Mette in guardia Massimo Scaccabarozzi, presidente di Farmindustria, intervistato da ‘Il Mattino’.
“Ci sono due ordini di problemi – spiega – Il primo è la contraffazione: chi garantisce sulla qualità del vaccino, sugli studi clinici, sul rispetto dei criteri di conservazione, sull’efficacia e su eventuali effetti collaterali?

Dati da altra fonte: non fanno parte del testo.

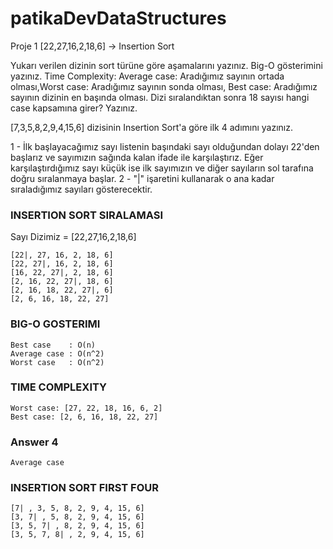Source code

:# patikaDevDataStructures

Proje 1
[22,27,16,2,18,6] -> Insertion Sort

Yukarı verilen dizinin sort türüne göre aşamalarını yazınız.
Big-O gösterimini yazınız.
Time Complexity: Average case: Aradığımız sayının ortada olması,Worst case: Aradığımız sayının sonda olması, Best case: Aradığımız sayının dizinin en başında olması.
Dizi sıralandıktan sonra 18 sayısı hangi case kapsamına girer? Yazınız.

[7,3,5,8,2,9,4,15,6] dizisinin Insertion Sort'a göre ilk 4 adımını yazınız.

1 - İlk başlayacağımız sayı listenin başındaki sayı olduğundan dolayı 22'den başlarız ve sayımızın sağında kalan ifade ile karşılaştırız. Eğer karşılaştırdığımız sayı küçük ise ilk sayımızın ve diğer sayıların sol tarafına doğru sıralanmaya başlar.
2 - "|" işaretini kullanarak o ana kadar sıraladığımız sayıları gösterecektir.


### INSERTION SORT SIRALAMASI ###
Sayı Dizimiz = [22,27,16,2,18,6]

    [22|, 27, 16, 2, 18, 6] 
    [22, 27|, 16, 2, 18, 6]
    [16, 22, 27|, 2, 18, 6] 
    [2, 16, 22, 27|, 18, 6] 
    [2, 16, 18, 22, 27|, 6] 
    [2, 6, 16, 18, 22, 27]

### BIG-O GOSTERIMI ###

    Best case    : O(n)
    Average case : O(n^2)
    Worst case   : O(n^2)


### TIME COMPLEXITY ###

    Worst case: [27, 22, 18, 16, 6, 2]  
    Best case: [2, 6, 16, 18, 22, 27]

### Answer 4 ###

    Average case

### INSERTION SORT FIRST FOUR ###

    [7| , 3, 5, 8, 2, 9, 4, 15, 6]
    [3, 7| , 5, 8, 2, 9, 4, 15, 6]
    [3, 5, 7| , 8, 2, 9, 4, 15, 6]
    [3, 5, 7, 8| , 2, 9, 4, 15, 6]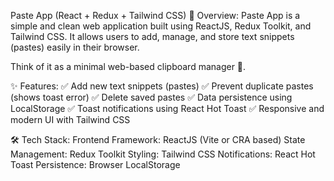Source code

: Paste App (React + Redux + Tailwind CSS)
📌 Overview:
Paste App is a simple and clean web application built using ReactJS, Redux Toolkit, and Tailwind CSS.
It allows users to add, manage, and store text snippets (pastes) easily in their browser.

Think of it as a minimal web-based clipboard manager 🔖.

✨ Features:
✅ Add new text snippets (pastes)
✅ Prevent duplicate pastes (shows toast error)
✅ Delete saved pastes
✅ Data persistence using LocalStorage
✅ Toast notifications using React Hot Toast
✅ Responsive and modern UI with Tailwind CSS

🛠️ Tech Stack:
Frontend Framework: ReactJS (Vite or CRA based)
State Management: Redux Toolkit
Styling: Tailwind CSS
Notifications: React Hot Toast
Persistence: Browser LocalStorage
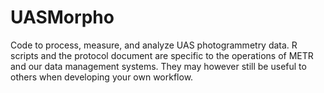 # UASMorpho
Code to process, measure, and analyze UAS photogrammetry data. R scripts and the protocol document are specific to the operations of METR and our data management systems. They may however still be useful to others when developing your own workflow.
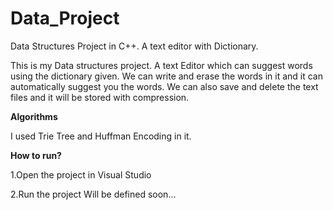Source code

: # Data_Project
Data Structures Project in C++. A text editor with Dictionary.

This is my Data structures project. A text Editor which can suggest words using the dictionary given. We can write and erase the words in it and it can automatically suggest you the words. We can also save and delete the text files and it will be stored  with compression.

**Algorithms**

I used Trie Tree and Huffman Encoding in it.

**How to run?**

1.Open the project in Visual Studio

2.Run the project
Will be defined soon...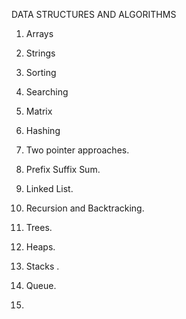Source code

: 
DATA STRUCTURES AND ALGORITHMS

1. Arrays

2. Strings

3. Sorting

4. Searching

5. Matrix

6. Hashing

7. Two pointer approaches.

8. Prefix Suffix Sum.

9. Linked List.

10. Recursion  and Backtracking.

11. Trees.

12. Heaps.

13. Stacks .

14. Queue.

15. 

 

    
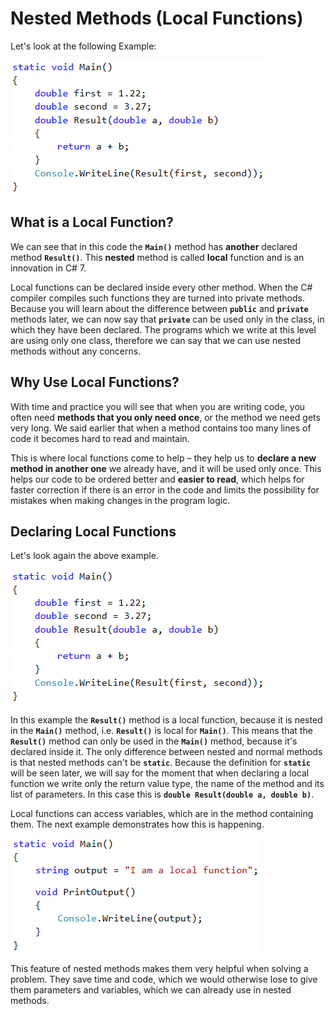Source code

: # Nested Methods (Local Functions)

Let's look at the following Example:

![](/assets/chapter-10-images/19.Local-functions-01.png)

## What is a Local Function?

We can see that in this code the **`Main()`** method has **another** declared method **`Result()`**. This **nested** method is called **local** function and is an innovation in C# 7.

Local functions can be declared inside every other method. When the C# compiler compiles such functions they are turned into private methods. Because you will learn about the difference between **`public`** and **`private`** methods later, we can now say that **`private`** can be used only in the class, in which they have been declared. The programs which we write at this level are using only one class, therefore we can say that we can use nested methods without any concerns.

## Why Use Local Functions?

With time and practice you will see that when you are writing code, you often need **methods that you only need once**, or the method we need gets very long. We said earlier that when a method contains too many lines of code it becomes hard to read and maintain.

This is where local functions come to help – they help us to **declare a new method in another one** we already have, and it will be used only once. This helps our code to be ordered better and **easier to read**, which helps for faster correction if there is an error in the code and limits the possibility for mistakes when making changes in the program logic.

## Declaring Local Functions

Let's look again the above example.

![](/assets/chapter-10-images/19.Local-functions-01.png)

In this example the **`Result()`** method is a local function, because it is nested in the **`Main()`** method, i.e. **`Result()`** is local for **`Main()`**. This means that the **`Result()`** method can only be used in the **`Main()`** method, because it's declared inside it. The only difference between nested and normal methods is that nested methods can't be **`static`**. Because the definition for **`static`** will be seen later, we will say for the moment that when declaring a local function we write only the return value type, the name of the method and its list of parameters. In this case this is **`double Result(double a, double b)`**.

Local functions can access variables, which are in the method containing them. The next example demonstrates how this is happening.

![](/assets/chapter-10-images/19.Local-functions-02.png)

This feature of nested methods makes them very helpful when solving a problem. They save time and code, which we would otherwise lose to give them parameters and variables, which we can already use in nested methods.
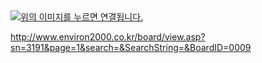 <!doctype html>
<a href="https://eu742.com/" height="5" width="10" target="_blank">
  <img src="https://stat.ameba.jp/user_images/20240109/16/kimprosafe/08/37/p/o1080160015387509879.png?caw=800" alt="위의 이미지를 누르면 연결됩니다.">
<a>




http://www.environ2000.co.kr/board/view.asp?sn=3191&page=1&search=&SearchString=&BoardID=0009
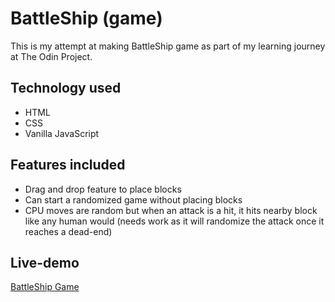 # BattleShip (game)

This is my attempt at making BattleShip game as part of my learning journey at The Odin Project.

## Technology used

- HTML
- CSS
- Vanilla JavaScript

## Features included

- Drag and drop feature to place blocks
- Can start a randomized game without placing blocks
- CPU moves are random but when an attack is a hit, it hits nearby block like any human would (needs work as it will randomize the attack once it reaches a dead-end)

## Live-demo

[BattleShip Game](https://berserkwal.github.io/battleship)
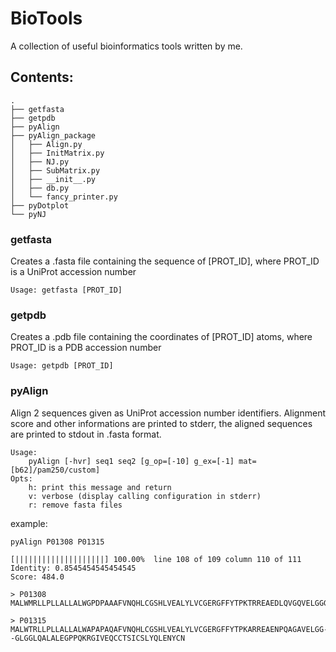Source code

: # BioTools

A collection of useful bioinformatics tools written by me.

## Contents:

    .
    ├── getfasta
    ├── getpdb
    ├── pyAlign
    ├── pyAlign_package
    │   ├── Align.py
    │   ├── InitMatrix.py
    │   ├── NJ.py
    │   ├── SubMatrix.py
    │   ├── __init__.py
    │   ├── db.py
    │   └── fancy_printer.py
    ├── pyDotplot
    └── pyNJ

### getfasta

Creates a .fasta file containing the sequence of [PROT_ID], where PROT_ID is a UniProt accession number

    Usage: getfasta [PROT_ID]

### getpdb
 
Creates a .pdb file containing the coordinates of [PROT_ID] atoms, where PROT_ID is a PDB accession number

    Usage: getpdb [PROT_ID]

### pyAlign
 
Align 2 sequences given as UniProt accession number identifiers.
Alignment score and other informations are printed to stderr, the aligned sequences are printed to stdout in .fasta format.

    Usage:
        pyAlign [-hvr] seq1 seq2 [g_op=[-10] g_ex=[-1] mat=[b62]/pam250/custom]
    Opts:
        h: print this message and return
        v: verbose (display calling configuration in stderr)
        r: remove fasta files

example:

    pyAlign P01308 P01315
    
    [||||||||||||||||||||] 100.00%  line 108 of 109 column 110 of 111
    Identity: 0.8545454545454545
    Score: 484.0
    
    > P01308
    MALWMRLLPLLALLALWGPDPAAAFVNQHLCGSHLVEALYLVCGERGFFYTPKTRREAEDLQVGQVELGGGPGAGSLQPLALEGSLQKRGIVEQCCTSICSLYQLENYCN

    > P01315
    MALWTRLLPLLALLALWAPAPAQAFVNQHLCGSHLVEALYLVCGERGFFYTPKARREAENPQAGAVELGG--GLGGLQALALEGPPQKRGIVEQCCTSICSLYQLENYCN

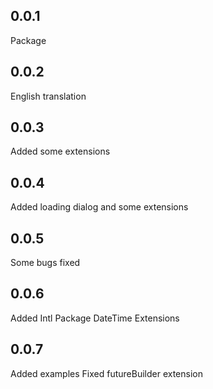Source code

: ## 0.0.1

Package

## 0.0.2
English translation

## 0.0.3
Added some extensions

## 0.0.4
Added loading dialog and some extensions

## 0.0.5
Some bugs fixed

## 0.0.6
Added Intl Package
DateTime Extensions

## 0.0.7
Added examples
Fixed futureBuilder extension
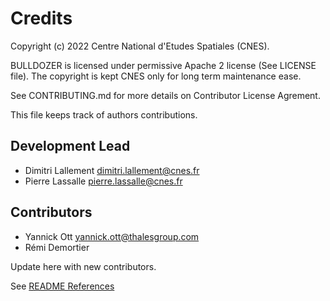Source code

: # Credits

Copyright (c) 2022 Centre National d'Etudes Spatiales (CNES).

BULLDOZER is licensed under permissive Apache 2 license (See LICENSE file).
The copyright is kept CNES only for long term maintenance ease.

See CONTRIBUTING.md for more details on Contributor License Agrement.

This file keeps track of authors contributions.


## Development Lead

* Dimitri Lallement <dimitri.lallement@cnes.fr>
* Pierre Lassalle <pierre.lassalle@cnes.fr>

## Contributors

* Yannick Ott <yannick.ott@thalesgroup.com>
* Rémi Demortier

Update here with new contributors.

See [README References](README.md#documentation)
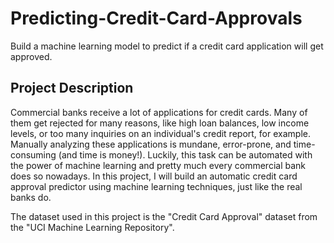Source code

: # Predicting-Credit-Card-Approvals
Build a machine learning model to predict if a credit card application will get approved.

## Project Description
Commercial banks receive a lot of applications for credit cards. Many of them get rejected for many reasons, like high loan balances, low income levels, or too many inquiries on an individual's credit report, for example. Manually analyzing these applications is mundane, error-prone, and time-consuming (and time is money!). Luckily, this task can be automated with the power of machine learning and pretty much every commercial bank does so nowadays. In this project, I will build an automatic credit card approval predictor using machine learning techniques, just like the real banks do.

The dataset used in this project is the "Credit Card Approval" dataset from the "UCI Machine Learning Repository".
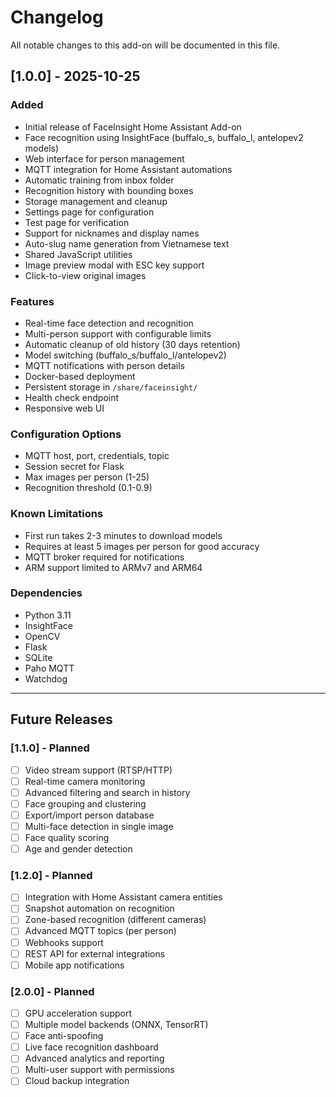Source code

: # Changelog

All notable changes to this add-on will be documented in this file.

## [1.0.0] - 2025-10-25

### Added
- Initial release of FaceInsight Home Assistant Add-on
- Face recognition using InsightFace (buffalo_s, buffalo_l, antelopev2 models)
- Web interface for person management
- MQTT integration for Home Assistant automations
- Automatic training from inbox folder
- Recognition history with bounding boxes
- Storage management and cleanup
- Settings page for configuration
- Test page for verification
- Support for nicknames and display names
- Auto-slug name generation from Vietnamese text
- Shared JavaScript utilities
- Image preview modal with ESC key support
- Click-to-view original images

### Features
- Real-time face detection and recognition
- Multi-person support with configurable limits
- Automatic cleanup of old history (30 days retention)
- Model switching (buffalo_s/buffalo_l/antelopev2)
- MQTT notifications with person details
- Docker-based deployment
- Persistent storage in `/share/faceinsight/`
- Health check endpoint
- Responsive web UI

### Configuration Options
- MQTT host, port, credentials, topic
- Session secret for Flask
- Max images per person (1-25)
- Recognition threshold (0.1-0.9)

### Known Limitations
- First run takes 2-3 minutes to download models
- Requires at least 5 images per person for good accuracy
- MQTT broker required for notifications
- ARM support limited to ARMv7 and ARM64

### Dependencies
- Python 3.11
- InsightFace
- OpenCV
- Flask
- SQLite
- Paho MQTT
- Watchdog

---

## Future Releases

### [1.1.0] - Planned
- [ ] Video stream support (RTSP/HTTP)
- [ ] Real-time camera monitoring
- [ ] Advanced filtering and search in history
- [ ] Face grouping and clustering
- [ ] Export/import person database
- [ ] Multi-face detection in single image
- [ ] Face quality scoring
- [ ] Age and gender detection

### [1.2.0] - Planned
- [ ] Integration with Home Assistant camera entities
- [ ] Snapshot automation on recognition
- [ ] Zone-based recognition (different cameras)
- [ ] Advanced MQTT topics (per person)
- [ ] Webhooks support
- [ ] REST API for external integrations
- [ ] Mobile app notifications

### [2.0.0] - Planned
- [ ] GPU acceleration support
- [ ] Multiple model backends (ONNX, TensorRT)
- [ ] Face anti-spoofing
- [ ] Live face recognition dashboard
- [ ] Advanced analytics and reporting
- [ ] Multi-user support with permissions
- [ ] Cloud backup integration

Secondo: questo sistema rischia di immettere in circolazione vaccini, sia pure certificati, ma rubati e fatti transitare sul mercato parallelo”.
“Le aziende che hanno registrato la produzione di vaccini hanno firmato con l’Ue un contratto di approvvigionamento e fornitura – ci tiene a chiarire Scaccabarozzi – Si tratta di un accordo importante perché consente all’Ue di assicurare, al di là dei singoli accordi tra Stati, un’equa distribuzione dei vaccini. L’accordo a livello europeo prevede 1,5 miliardi di dosi, poi un’ulteriore fornitura di 700 milioni di dosi in aggiunta ad altre 200 milioni garantite da Pfizer. All’Italia spetta una quota pari al 13,46%”.
La corsa a trovare altre dosi “è un atteggiamento molto pericoloso – ammonisce il manager, presidente e amministratore delegato per l’Italia di Janssen, farmaceutica del gruppo Usa Johnson & Johnson che ha appena chiesto il via libera Ue al proprio candidato vaccino contro Sars-CoV-2 – I vaccini devono essere approvati dalle agenzie regolatorie che sono l’Ema e l’Aifa. Chi si assume la responsabilità di acquistare e somministrare un vaccino non certificato? Stiamo scherzando”.
Alle Regioni che si stanno comunque attivando, il suggerimento del numero uno della federazione nazionale imprese del farmaco è “di non farlo. E se anche trovassero un vaccino, si parla molto dello Sputnik russo, o qualsiasi altro, è necessario che lo sottopongano al vaglio di un’autorità regolatoria perché il rischio della contraffazione è altissimo”.
“Anche i laboratori dove i vaccini vengono prodotti devono essere certificati e autorizzati a svolgere il processo di lavorazione – osserva Scaccabarozzi – Come anche le società di intermediazione, i broker di cui tanto si parla, devono essere accreditate e autorizzate altrimenti sono fuori legge. Il pericolo di trappole è molto alto”.
Meglio liberalizzare i brevetti come molti suggeriscono? “Non serve”, sostiene il presidente di Farmindustria.
“L’Italia ha il settore farmaceutico più produttivo d’Europa – sottolinea – Il vaccino anti Covid è un prodotto biotecnologico estremamente complesso, il cui ciclo di produzione prevede più fasi, dura diversi mesi e deve essere effettuato in impianti dotati di bioreattori all’interno dei quali immettere il principio attivo che deve essere costruito con la tecnologia mRna o del vettore virale non replicativo. E, allo stato, non tutte le aziende farmaceutiche dispongono dei bioreattori indispensabili”.
Dunque bisogna intervenire sulla capacità produttiva?
“Bisogna dare una mano in questo senso per rispondere a una domanda globale senza precedenti – risponde Scaccabarozzi – E poiché la ricerca richiede investimenti di tempo, persone, risorse economiche, il brevetto è una garanzia senza la quale nessuno farebbe più ricerca”. Infine, una previsione sui tempi necessari per arrivare all’immunità di gregge: “Spero appena dopo l’estate, al massimo entro Natale. Ma non dimentichiamo che ci sono anche le altre malattie. Perché se facciamo solo vaccini – avverte il manager – non curiamo gli altri malati”.